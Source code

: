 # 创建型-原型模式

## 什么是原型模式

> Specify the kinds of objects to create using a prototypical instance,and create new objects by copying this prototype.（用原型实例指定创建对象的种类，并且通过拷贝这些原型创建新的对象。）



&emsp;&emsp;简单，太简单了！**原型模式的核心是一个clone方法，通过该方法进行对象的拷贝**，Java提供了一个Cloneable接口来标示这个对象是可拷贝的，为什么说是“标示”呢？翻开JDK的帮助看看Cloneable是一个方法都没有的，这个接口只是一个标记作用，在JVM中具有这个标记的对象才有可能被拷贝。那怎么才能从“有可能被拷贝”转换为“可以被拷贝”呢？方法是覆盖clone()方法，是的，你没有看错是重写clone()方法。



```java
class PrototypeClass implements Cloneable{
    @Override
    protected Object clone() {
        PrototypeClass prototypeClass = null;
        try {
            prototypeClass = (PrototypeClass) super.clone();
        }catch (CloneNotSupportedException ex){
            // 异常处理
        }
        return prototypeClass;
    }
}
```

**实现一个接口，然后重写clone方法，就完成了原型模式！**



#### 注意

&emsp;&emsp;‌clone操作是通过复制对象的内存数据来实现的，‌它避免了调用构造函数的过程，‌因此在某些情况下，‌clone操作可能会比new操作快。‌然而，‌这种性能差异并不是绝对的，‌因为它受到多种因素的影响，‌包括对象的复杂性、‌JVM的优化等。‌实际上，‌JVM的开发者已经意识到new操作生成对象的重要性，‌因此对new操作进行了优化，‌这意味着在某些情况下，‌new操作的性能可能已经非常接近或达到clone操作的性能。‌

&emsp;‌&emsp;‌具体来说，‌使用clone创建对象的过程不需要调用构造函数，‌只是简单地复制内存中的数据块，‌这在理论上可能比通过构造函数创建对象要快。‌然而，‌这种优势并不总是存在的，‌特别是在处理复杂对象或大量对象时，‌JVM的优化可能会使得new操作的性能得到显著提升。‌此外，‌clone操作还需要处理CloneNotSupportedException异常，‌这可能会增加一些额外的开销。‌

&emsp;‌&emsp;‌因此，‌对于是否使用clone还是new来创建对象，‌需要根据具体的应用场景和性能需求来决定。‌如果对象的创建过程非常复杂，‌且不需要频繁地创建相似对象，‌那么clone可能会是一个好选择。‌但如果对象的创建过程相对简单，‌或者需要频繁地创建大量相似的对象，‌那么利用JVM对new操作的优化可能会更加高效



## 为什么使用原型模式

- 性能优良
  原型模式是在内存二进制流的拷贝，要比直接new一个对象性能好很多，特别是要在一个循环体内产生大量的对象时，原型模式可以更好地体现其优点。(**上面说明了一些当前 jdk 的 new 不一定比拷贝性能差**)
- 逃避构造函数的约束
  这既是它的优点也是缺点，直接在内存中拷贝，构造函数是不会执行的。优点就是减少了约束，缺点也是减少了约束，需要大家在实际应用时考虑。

##############################

Exercise instructions:
Look back at the records above. Repeat all of them exactly.

Written reply:
Source code

: # 创建型-原型模式

## 什么是原型模式

> Specify the kinds of objects to create using a prototypical instance,and create new objects by copying this prototype.（用原型实例指定创建对象的种类，并且通过拷贝这些原型创建新的对象。）



&emsp;&emsp;简单，太简单了！**原型模式的核心是一个clone方法，通过该方法进行对象的拷贝**，Java提供了一个Cloneable接口来标示这个对象是可拷贝的，为什么说是“标示”呢？翻开JDK的帮助看看Cloneable是一个方法都没有的，这个接口只是一个标记作用，在JVM中具有这个标记的对象才有可能被拷贝。那怎么才能从“有可能被拷贝”转换为“可以被拷贝”呢？方法是覆盖clone()方法，是的，你没有看错是重写clone()方法。



```java
class PrototypeClass implements Cloneable{
    @Override
    protected Object clone() {
        PrototypeClass prototypeClass = null;
        try {
            prototypeClass = (PrototypeClass) super.clone();
        }catch (CloneNotSupportedException ex){
            // 异常处理
        }
        return prototypeClass;
    }
}
```

**实现一个接口，然后重写clone方法，就完成了原型模式！**



#### 注意

&emsp;&emsp;‌clone操作是通过复制对象的内存数据来实现的，‌它避免了调用构造函数的过程，‌因此在某些情况下，‌clone操作可能会比new操作快。‌然而，‌这种性能差异并不是绝对的，‌因为它受到多种因素的影响，‌包括对象的复杂性、‌JVM的优化等。‌实际上，‌JVM的开发者已经意识到new操作生成对象的重要性，‌因此对new操作进行了优化，‌这意味着在某些情况下，‌new操作的性能可能已经非常接近或达到clone操作的性能。‌

&emsp;‌&emsp;‌具体来说，‌使用clone创建对象的过程不需要调用构造函数，‌只是简单地复制内存中的数据块，‌这在理论上可能比通过构造函数创建对象要快。‌然而，‌这种优势并不总是存在的，‌特别是在处理复杂对象或大量对象时，‌JVM的优化可能会使得new操作的性能得到显著提升。‌此外，‌clone操作还需要处理CloneNotSupportedException异常，‌这可能会增加一些额外的开销。‌

&emsp;‌&emsp;‌因此，‌对于是否使用clone还是new来创建对象，‌需要根据具体的应用场景和性能需求来决定。‌如果对象的创建过程非常复杂，‌且不需要频繁地创建相似对象，‌那么clone可能会是一个好选择。‌但如果对象的创建过程相对简单，‌或者需要频繁地创建大量相似的对象，‌那么利用JVM对new操作的优化可能会更加高效



## 为什么使用原型模式

- 性能优良
  原型模式是在内存二进制流的拷贝，要比直接new一个对象性能好很多，特别是要在一个循环体内产生大量的对象时，原型模式可以更好地体现其优点。(**上面说明了一些当前 jdk 的 new 不一定比拷贝性能差**)
- 逃避构造函数的约束
  这既是它的优点也是缺点，直接在内存中拷贝，构造函数是不会执行的。优点就是减少了约束，缺点也是减少了约束，需要大家在实际应用时考虑。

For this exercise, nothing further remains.